Light bulb moment. These songs had been written and recorded as an independent artist – but maybe they needed a bigger structure to get them to a mainstream audience. By his own admission Connors wasn’t exactly a marketing giant when it came to mailing copies of his albums to radio, newspapers and magazines. He had songs to write.

So why not strike up a new arrangement with ABC Music? Why not put together a gorgeously audacious double album package containing highlights from his long career, skewed somewhat towards albums released in the past decade but also including re-mixes of some earlier material and brand new songs? Why not indeed?

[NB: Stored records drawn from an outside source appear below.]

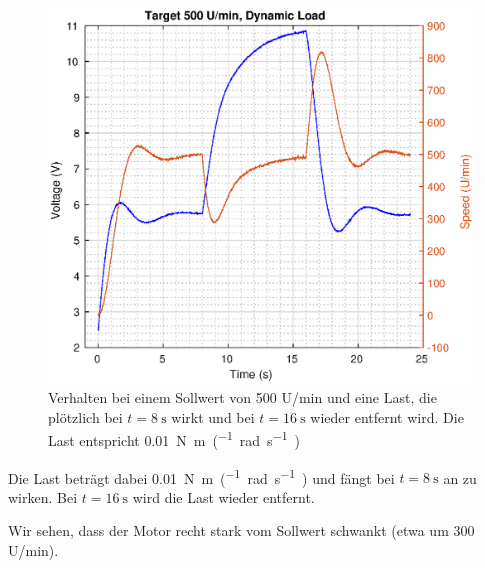 \begin{figure}[H]
    \centering
    \includegraphics[width=\imagewidth]{images/target_500_dynamic_load}
    \caption{Verhalten bei einem Sollwert von 500 U/min und eine Last, die pl\"otzlich bei $t=\SI{8}{\second}$ wirkt und bei $t=\SI{16}{\second}$ wieder entfernt wird. Die Last entspricht \SI{0.01}{\newton\meter\per(\radian\per\second)}}
    \label{fig:target_500_dynamic_load}
\end{figure}

Die Last  betr\"agt dabei \SI{0.01}{\newton\meter\per(\radian\per\second)} und
f\"angt bei $t=\SI{8}{\second}$ an zu  wirken.  Bei  $t=\SI{16}{\second}$ wird
die Last wieder entfernt.

Wir sehen, dass der Motor  recht  stark  vom  Sollwert  schwankt  (etwa um 300
U/min).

What about putting together the career retrospective you do when you’re not really doing a career retrospective? And what about calling one of the new songs “60 Summers” and also celebrating that life milestone with your fans? What wasn’t to like about this idea?

The result is ’60 Summers: The Ultimate Collection’, a mixture of 37 songs from the very beginning through such landmark albums as ‘The Return’, ‘The Road Less Travelled’, ‘This Is Life’, ‘The Moment’ and ‘Still Walking’.

There’s also re-mixed and re-mastered selections from ‘North’ and ‘South Of These Days’. Connors, having been invigorated to return to the original master tapes with producer Matt Fell, has given them a 2016 perspective without actually adding anything that wasn’t lurking on the original tapes. It’s a process Connors intends to continue with.

And of course there are new songs, including the title track where Connors says that he’s now “right smack dab where I wanna be.” He’s seen sixty summers and still he wants more. Sixty summers and he ain’t done yet.

They’re reflective but forward thinking observations that bear comparison with Connors’ greatest inspirations. Randy Newman has flourished as a songwriter and composer despite absolutely no mainstream radio play. John Prine is acknowledged as the songwriters songwriter and thankfully no longer delivering mail. And Graeme Connors has realised that he has both a magnificent legacy of songs and recordings – and so many more to write and sing.